有人问艾森豪威尔,B-52轰炸机是否像赫鲁晓夫说的那样已经“过时”。总统答道,绝非如此。罗伯特·克拉克问,苏联怎样抢先发射了人造地球卫星。艾森豪威尔答道:“1945年苏军俘虏了所有在佩内明德的德国科学家,从那时开始……他们就将注意力放在弹道导弹上面。”随后,艾森豪威尔开始贬低苏联的成就,只是承认他们取得了“极大的心理优势”。
全国广播公司的黑兹尔·马克尔提出了所有美国人都想问的问题。马克尔说道:“总统先生,鉴于美国人民对您的军事知识和领导水平的极大信赖,你现在是否能说,虽然苏联的人造卫星正在绕着地球飞行,但您并不因此更多地担心,也不过分担心我们的国家安全?”艾森豪威尔说道:“仅就人造卫星本身而言,它并没有引起我的恐惧,一点也没有。在此刻,在这一阶段,我看不出这一发展在安全方面有什么重要意义。”他对全国人民作此答复,目的是为了安抚不安的民众。
当天晚些时候,艾森豪威尔接见了林登·约翰逊。赛明顿参议员准备着手调查美国的导弹计划,目的显然是想把空间竞赛失利的责任推到共和党身上。
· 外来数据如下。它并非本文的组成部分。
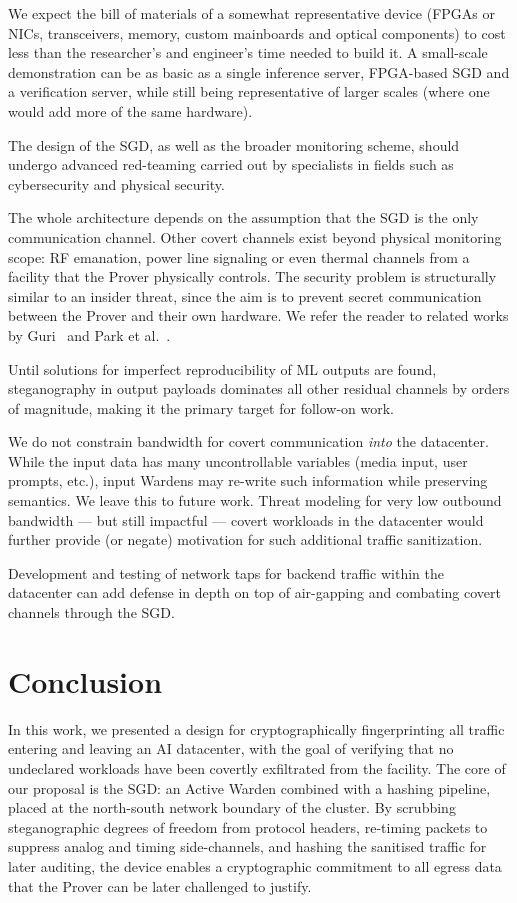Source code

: \documentclass{article}
\begin{document}
We expect the bill of materials of a somewhat representative device (FPGAs or NICs, transceivers, memory, custom mainboards and optical components) to cost less than the researcher's and engineer's time needed to build it. A small-scale demonstration can be as basic as a single inference server, FPGA-based SGD and a verification server, while still being representative of larger scales (where one would add more of the same hardware).

The design of the SGD, as well as the broader monitoring scheme, should undergo advanced red-teaming carried out by specialists in fields such as cybersecurity and physical security.

The whole architecture depends on the assumption that the SGD is the only communication channel. Other covert channels exist beyond physical monitoring scope: RF emanation, power line signaling or even thermal channels from a facility that the Prover physically controls. The security problem is structurally similar to an insider threat, since the aim is to prevent secret communication between the Prover and their own hardware. We refer the reader to related works by Guri~\cite{guri2024airgap} and Park et al.~\cite{park2023airgap}.

Until solutions for imperfect reproducibility of ML outputs are found, steganography in output payloads dominates all other residual channels by orders of magnitude, making it the primary target for follow-on work.

We do not constrain bandwidth for covert communication \textit{into} the datacenter. While the input data has many uncontrollable variables (media input, user prompts, etc.), input Wardens may re-write such information while preserving semantics. We leave this to future work. Threat modeling for very low outbound bandwidth --- but still impactful --- covert workloads in the datacenter would further provide (or negate) motivation for such additional traffic sanitization.

Development and testing of network taps for backend traffic within the datacenter can add defense in depth on top of air-gapping and combating covert channels through the SGD.

\section{Conclusion}
\label{sec:conclusion}

In this work, we presented a design for cryptographically fingerprinting all traffic entering and leaving an AI datacenter, with the goal of verifying that no undeclared workloads have been covertly exfiltrated from the facility. The core of our proposal is the SGD: an Active Warden combined with a hashing pipeline, placed at the north-south network boundary of the cluster. By scrubbing steganographic degrees of freedom from protocol headers, re-timing packets to suppress analog and timing side-channels, and hashing the sanitised traffic for later auditing, the device enables a cryptographic commitment to all egress data that the Prover can be later challenged to justify.
\end{document}
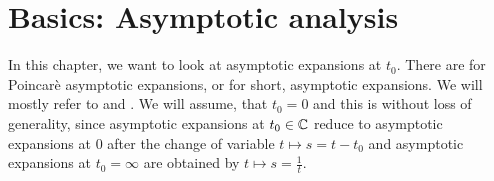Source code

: \chapter{Basics: Asymptotic analysis}
\begin{comment}
  \begin{multicols}{2}
    ´classical'
    \begin{itemize}
      \item \cite[60]{sabbah_cimpa90} Chapter II.2.2
        \begin{itemize}
          \item \cite{sabbah2000equations}
        \end{itemize}
      \item \textbf{\textcolor{blue}{Van der Put:
            \cite[Chapter 7]{van2003galois}: Exact Asymptotics}}
      \item \cite{majima1984asymptotic}
      \item \cite[Sec.4.4]{Balser2000Formal}
      \item \cite{Loday1994}
      \item \textbf{\textcolor{blue}{\cite{Loday2014} Chapter 2}}
    \end{itemize}
    \columnbreak
    ´sheafical'
    \begin{itemize}
      \item \textbf{\textcolor{red}{\cite[II.5]{sabbah2007isomonodromic}}}
    \end{itemize}
  \end{multicols}
  \TODO[\cite{sibuya1990Linear} Appendix A.3]
\end{comment}
In this chapter, we want to look at asymptotic expansions at $t_0$.
There are  for Poincarè asymptotic
expansions, or for short, asymptotic expansions.
We will mostly refer to \cite[chapter 2]{Loday2014} and
\cite[chapter 7]{van2003galois}.
We will assume, that $t_0=0$ and this is without loss of generality, since
asymptotic expansions at $t_0\in\mathbb{C}$ reduce to asymptotic expansions at $0$
after the change of variable $t\mapsto s=t-t_0$ and asymptotic expansions at
$t_0=\infty$ are obtained by $t\mapsto s=\frac{1}{t}$.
艾森豪威尔希望把整个问题排除在党派政治之外。他告诉约翰逊,赛明顿及其朋友应该知道“民主党人也可能受到指责”。1950年之前,杜鲁门在导弹研究上几乎没有任何投入,而此后的开支也只有一点点。艾森豪威尔承诺,共和党人“不会首先发难”。约翰逊说,有人催促他召开一次国会特别会议。艾森豪威尔说,“他认为目前没有必要。”约翰逊离开后,艾森豪威尔告诉怀特曼,他已经“说了全部真话。我觉得今天他是真诚的”。
艾森豪威尔见过三军参谋长、报界和政界人士之后,接着会见科学家。10月15日,他在椭圆形办公室会见了14名美国顶尖科学家。这是他第一次会见这样有广泛代表性的一群人。施特劳斯一直以来限制科学家接近总统,只带劳伦斯和特勒博士来见他。(顺便提一下,特勒曾称苏联抢制出人造卫星这一事件对美国来说,是比珍珠港事件更大的失败。这正是艾森豪威尔讨厌的说法。)
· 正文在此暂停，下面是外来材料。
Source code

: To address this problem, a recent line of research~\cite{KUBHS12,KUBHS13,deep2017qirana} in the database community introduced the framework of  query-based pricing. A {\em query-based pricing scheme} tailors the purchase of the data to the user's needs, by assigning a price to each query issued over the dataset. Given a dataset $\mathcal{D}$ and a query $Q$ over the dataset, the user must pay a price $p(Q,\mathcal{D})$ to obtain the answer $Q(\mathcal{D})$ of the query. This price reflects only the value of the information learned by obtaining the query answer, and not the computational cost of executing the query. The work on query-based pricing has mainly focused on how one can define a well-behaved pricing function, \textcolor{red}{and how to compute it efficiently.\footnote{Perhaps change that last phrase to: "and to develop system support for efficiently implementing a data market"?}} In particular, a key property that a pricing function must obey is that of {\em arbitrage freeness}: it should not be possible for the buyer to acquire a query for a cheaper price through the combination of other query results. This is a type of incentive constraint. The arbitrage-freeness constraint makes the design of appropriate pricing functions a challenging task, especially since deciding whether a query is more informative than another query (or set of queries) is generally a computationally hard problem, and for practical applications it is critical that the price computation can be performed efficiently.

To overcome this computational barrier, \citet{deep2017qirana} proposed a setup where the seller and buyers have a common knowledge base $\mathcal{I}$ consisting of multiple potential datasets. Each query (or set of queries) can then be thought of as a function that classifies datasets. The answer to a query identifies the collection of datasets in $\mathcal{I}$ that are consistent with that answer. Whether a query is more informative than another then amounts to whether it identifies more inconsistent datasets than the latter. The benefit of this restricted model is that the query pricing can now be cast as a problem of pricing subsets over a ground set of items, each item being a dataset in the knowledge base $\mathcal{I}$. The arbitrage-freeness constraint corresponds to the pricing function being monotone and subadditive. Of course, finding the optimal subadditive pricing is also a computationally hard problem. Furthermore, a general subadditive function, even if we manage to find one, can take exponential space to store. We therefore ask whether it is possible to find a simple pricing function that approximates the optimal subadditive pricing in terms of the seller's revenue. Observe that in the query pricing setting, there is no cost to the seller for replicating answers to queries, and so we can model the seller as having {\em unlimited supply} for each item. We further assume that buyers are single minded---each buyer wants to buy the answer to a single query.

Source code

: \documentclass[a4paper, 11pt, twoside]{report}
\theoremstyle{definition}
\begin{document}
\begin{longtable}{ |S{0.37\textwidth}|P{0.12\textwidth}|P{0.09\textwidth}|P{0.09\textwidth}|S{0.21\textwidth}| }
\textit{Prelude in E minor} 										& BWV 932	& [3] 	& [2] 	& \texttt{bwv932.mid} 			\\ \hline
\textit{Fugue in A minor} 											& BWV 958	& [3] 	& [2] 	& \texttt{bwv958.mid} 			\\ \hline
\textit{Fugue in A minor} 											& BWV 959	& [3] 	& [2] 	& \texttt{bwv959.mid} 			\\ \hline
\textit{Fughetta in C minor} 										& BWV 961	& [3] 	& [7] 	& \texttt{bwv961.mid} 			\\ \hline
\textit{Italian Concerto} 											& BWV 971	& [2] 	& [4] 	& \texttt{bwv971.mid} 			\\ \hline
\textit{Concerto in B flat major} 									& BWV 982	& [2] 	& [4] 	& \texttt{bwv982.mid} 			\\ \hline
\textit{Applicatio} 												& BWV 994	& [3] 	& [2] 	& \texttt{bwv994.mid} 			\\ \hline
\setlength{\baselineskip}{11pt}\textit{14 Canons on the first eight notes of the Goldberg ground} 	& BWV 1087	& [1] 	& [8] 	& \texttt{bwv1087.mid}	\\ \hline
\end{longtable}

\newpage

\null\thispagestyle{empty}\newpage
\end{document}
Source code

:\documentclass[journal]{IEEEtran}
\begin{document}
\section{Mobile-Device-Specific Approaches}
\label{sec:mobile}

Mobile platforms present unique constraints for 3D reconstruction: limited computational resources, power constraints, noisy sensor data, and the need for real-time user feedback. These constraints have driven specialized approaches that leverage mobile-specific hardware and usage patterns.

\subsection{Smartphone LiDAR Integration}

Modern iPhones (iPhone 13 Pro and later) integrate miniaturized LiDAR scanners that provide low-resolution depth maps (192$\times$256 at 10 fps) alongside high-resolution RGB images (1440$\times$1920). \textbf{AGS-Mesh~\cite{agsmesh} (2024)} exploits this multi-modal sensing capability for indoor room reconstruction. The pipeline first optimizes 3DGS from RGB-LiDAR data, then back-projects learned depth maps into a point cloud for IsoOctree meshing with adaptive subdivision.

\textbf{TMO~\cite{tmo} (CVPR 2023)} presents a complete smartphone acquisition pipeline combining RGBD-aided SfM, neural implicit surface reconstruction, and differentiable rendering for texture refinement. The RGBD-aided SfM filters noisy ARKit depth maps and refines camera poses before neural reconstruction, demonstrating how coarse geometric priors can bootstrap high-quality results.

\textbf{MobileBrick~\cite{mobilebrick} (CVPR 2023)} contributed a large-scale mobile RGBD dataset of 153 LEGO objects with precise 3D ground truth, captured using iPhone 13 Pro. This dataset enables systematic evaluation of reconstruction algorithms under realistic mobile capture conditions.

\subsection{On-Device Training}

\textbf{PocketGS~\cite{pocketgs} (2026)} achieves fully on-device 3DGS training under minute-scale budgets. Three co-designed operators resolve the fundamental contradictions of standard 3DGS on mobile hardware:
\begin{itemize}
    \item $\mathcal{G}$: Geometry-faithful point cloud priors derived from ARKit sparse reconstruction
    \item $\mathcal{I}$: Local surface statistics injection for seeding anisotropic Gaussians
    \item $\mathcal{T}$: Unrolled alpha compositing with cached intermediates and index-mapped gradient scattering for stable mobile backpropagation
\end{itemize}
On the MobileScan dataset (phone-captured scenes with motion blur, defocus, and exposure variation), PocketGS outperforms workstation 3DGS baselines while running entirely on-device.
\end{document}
会议开得很长。艾森豪威尔首先问“这些人是否真的觉得美国在科技方面已经落后,并请与会人士发表各自的看法”。艾森豪威尔认识和敬仰的哥伦比亚大学物理学家伊西多·拉比博士第一个发言。他说,他和其他在座人士都想得到联邦政府对科学研究和训练的支持,但原因并不是因为美国已经落后,而是苏联人“鼓足了干劲。如果我们不采取有力措施,他们就会迅速超过我们,正如我们在二三十年之内赶上欧洲,并把西欧远远甩在后面一样”。接着,发明了U2飞机照相设备的兰德博士发言。他的讲话“极为雄辩”。他说,科学“迫切需要总统的支持”。苏联人正处于开拓性的阶段和精神状态。他们正在给苏联学生讲授基础科学,并且开始有了收获。兰德说,当苏联展望未来时,“奇怪的是,在美国,我们并不是未来的伟大缔造者,而是强调大量生产我们已经得到的东西。”兰德希望总统“能够激励全国,尤其是鼓励我们的年轻一代参与各种科学冒险”。他抱怨:“目前科学家们感到孤立和孤独。”
艾森豪威尔不同意兰德的分析。他说,苏联人采取的是“挑选最优秀人才,摒弃其他的做法”。他也不认为自己一个人就能给美国的科学培训和研究带来新的精神。但他同意“也许现在是我尝试一下这类事情的良机。人们惊醒过来,开始思考科学,也许这种惊慌能够转化成建设性成果。”拉比指出,艾森豪威尔缺少一个科学顾问。艾森豪威尔承认这样一个人将“非常有帮助”。不久之后,他任命麻省理工学院院长詹姆斯·基利安博士担任这一职务,并让声名显赫的基利安担任总统科学顾问委员会主席。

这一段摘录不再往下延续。